The boat drive propeller has propeller blades (2a,2b,2c) arranged symmetrically on an end-side of a drive shaft flange (1). An inflow opening (3) of a tapering channel (5) is provided on a leading edge of each propeller blade. The channel opens in an outflow opening (4) in an area of a trailing edge of a propeller blade. The propeller blade is made from a U-shaped sheet metal, whose opposing shank sides (6a,6b) together with a bottom side (7) form the tapering channel. A sheet metal of the propeller blade and the drive shaft flange is made from steel of same alloy.

Description

The present invention relates to a boat propeller with at least two propeller blades arranged symmetrically at the end on a drive shaft flange, wherein an inflow opening of a channel narrowing therefrom is provided at the leading edge of each propeller blade, which opens into an outflow opening in the region of the rear edge of the propeller blade in order to increase the power output of the propeller blade To generate drive.

The field of application of boat propulsion screws extends to vessels of all sizes. Boat propellers, also called propellers, represent the most widely used propulsion device for watercraft, which is realized by a symmetrically about a drive shaft radially arranged wing. Boat drive screws are among the caseless flow machines that absorb mechanical work and deliver it in the form of flow energy to the surrounding water. The propeller blades are shaped and aligned so that they are flowed obliquely or asymmetrically upon rotation of the drive shaft from the surrounding water. This creates a pressure gradient in or opposite to the direction of motion that creates a flow of water. Every single propeller blade experiences dynamic buoyancy. The skewed dynamic buoyancy forces of the individual propeller blades superimpose their axial components into a resultant force between the medium and the boat propeller, referred to as propulsion, which drives the propeller propeller together with the connected object, the boat.

The above-described general principle of a boat propeller has recently undergone technical improvements to increase performance, that is, to increase the efficiency of the propulsion. For this purpose, for example, the individual propeller blades can be provided with internal flow channels. The present invention is devoted to this aspect.

From the US 2003/0175120 A1 a generic boat propeller with machined in the propeller blades channels emerges. The individual propeller blades are cast and have a flow-optimized wing shape in cross-section. At the leading edge of each propeller blade there is a flat opening which forms the beginning of a channel narrowing in the course of the longitudinal extent of the propeller blade. At the rear edge of the propeller blade, this channel ends in an outflow opening. The cross section of the likewise flat outflow opening is smaller than the cross section of the inflow opening. This results in an acceleration of the water flowing through, which forms a contribution to the drive power. In this case, the power increase is controlled by flow of water surrounding the boat drive screw as a result of the rotational movement of the boat drive screw via a variable inlet opening.

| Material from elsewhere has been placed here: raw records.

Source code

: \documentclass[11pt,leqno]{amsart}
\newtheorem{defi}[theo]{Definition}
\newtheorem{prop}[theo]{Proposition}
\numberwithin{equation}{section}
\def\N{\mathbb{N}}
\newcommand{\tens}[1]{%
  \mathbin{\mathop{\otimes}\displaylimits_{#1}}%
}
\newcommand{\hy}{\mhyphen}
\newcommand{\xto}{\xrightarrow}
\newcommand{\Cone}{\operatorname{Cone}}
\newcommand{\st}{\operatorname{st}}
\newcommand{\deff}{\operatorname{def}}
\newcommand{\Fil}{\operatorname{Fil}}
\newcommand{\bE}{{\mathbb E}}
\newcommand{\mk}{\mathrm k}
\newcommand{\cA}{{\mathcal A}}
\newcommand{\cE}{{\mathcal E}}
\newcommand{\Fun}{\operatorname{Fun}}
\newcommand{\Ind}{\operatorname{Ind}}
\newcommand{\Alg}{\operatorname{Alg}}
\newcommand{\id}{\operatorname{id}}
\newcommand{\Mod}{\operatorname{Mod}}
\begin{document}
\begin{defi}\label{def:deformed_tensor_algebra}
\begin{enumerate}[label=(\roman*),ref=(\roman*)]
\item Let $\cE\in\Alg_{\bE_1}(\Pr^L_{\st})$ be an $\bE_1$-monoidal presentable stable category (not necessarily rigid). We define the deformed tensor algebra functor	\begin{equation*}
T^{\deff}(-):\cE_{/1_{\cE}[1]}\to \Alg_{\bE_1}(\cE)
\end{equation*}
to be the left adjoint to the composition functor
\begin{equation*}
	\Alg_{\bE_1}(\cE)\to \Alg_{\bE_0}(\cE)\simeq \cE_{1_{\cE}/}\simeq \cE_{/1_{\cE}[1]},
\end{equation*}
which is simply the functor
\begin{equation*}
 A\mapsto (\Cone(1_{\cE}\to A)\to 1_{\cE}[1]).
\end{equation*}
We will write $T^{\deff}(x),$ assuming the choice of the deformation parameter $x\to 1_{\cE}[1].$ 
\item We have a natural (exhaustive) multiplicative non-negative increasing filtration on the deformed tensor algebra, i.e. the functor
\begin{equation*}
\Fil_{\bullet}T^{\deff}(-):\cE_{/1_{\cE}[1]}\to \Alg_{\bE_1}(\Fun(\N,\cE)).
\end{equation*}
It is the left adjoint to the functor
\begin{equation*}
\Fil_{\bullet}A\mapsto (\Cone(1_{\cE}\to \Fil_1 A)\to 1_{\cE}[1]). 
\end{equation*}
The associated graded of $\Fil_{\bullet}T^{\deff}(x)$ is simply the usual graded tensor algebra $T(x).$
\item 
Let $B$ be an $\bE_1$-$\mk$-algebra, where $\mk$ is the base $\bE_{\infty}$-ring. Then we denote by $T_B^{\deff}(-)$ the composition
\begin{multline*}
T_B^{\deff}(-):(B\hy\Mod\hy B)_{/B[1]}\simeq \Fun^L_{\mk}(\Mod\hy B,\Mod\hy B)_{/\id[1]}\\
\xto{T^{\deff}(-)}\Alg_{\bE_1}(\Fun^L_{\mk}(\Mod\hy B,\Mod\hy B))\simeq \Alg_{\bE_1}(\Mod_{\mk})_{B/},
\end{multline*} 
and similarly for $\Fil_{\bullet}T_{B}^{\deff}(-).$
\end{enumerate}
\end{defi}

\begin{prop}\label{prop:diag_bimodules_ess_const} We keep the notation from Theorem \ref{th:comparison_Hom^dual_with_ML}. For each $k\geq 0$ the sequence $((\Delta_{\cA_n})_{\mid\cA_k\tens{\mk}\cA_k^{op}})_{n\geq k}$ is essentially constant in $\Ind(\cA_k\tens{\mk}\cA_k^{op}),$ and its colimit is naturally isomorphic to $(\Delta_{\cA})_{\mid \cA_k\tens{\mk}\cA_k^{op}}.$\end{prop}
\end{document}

A disadvantage of this prior art proves the production technology of the boat propeller. Because to produce the propeller blade internal flow channel this is to introduce after the casting of the drive screw. Because of the flow-optimal design, the machining will be correspondingly expensive. Alternatively, the flow channel could, however, also be generated during casting. However, this requires a correspondingly complicated mold with removable mandrels. Furthermore, infeed slopes required by casting technology must be observed.

It is therefore the object of the present invention to provide a boat propeller with integrated in the propeller blades narrowing channels to improve performance, which can be easily manufactured and is characterized by a maximum increase in performance.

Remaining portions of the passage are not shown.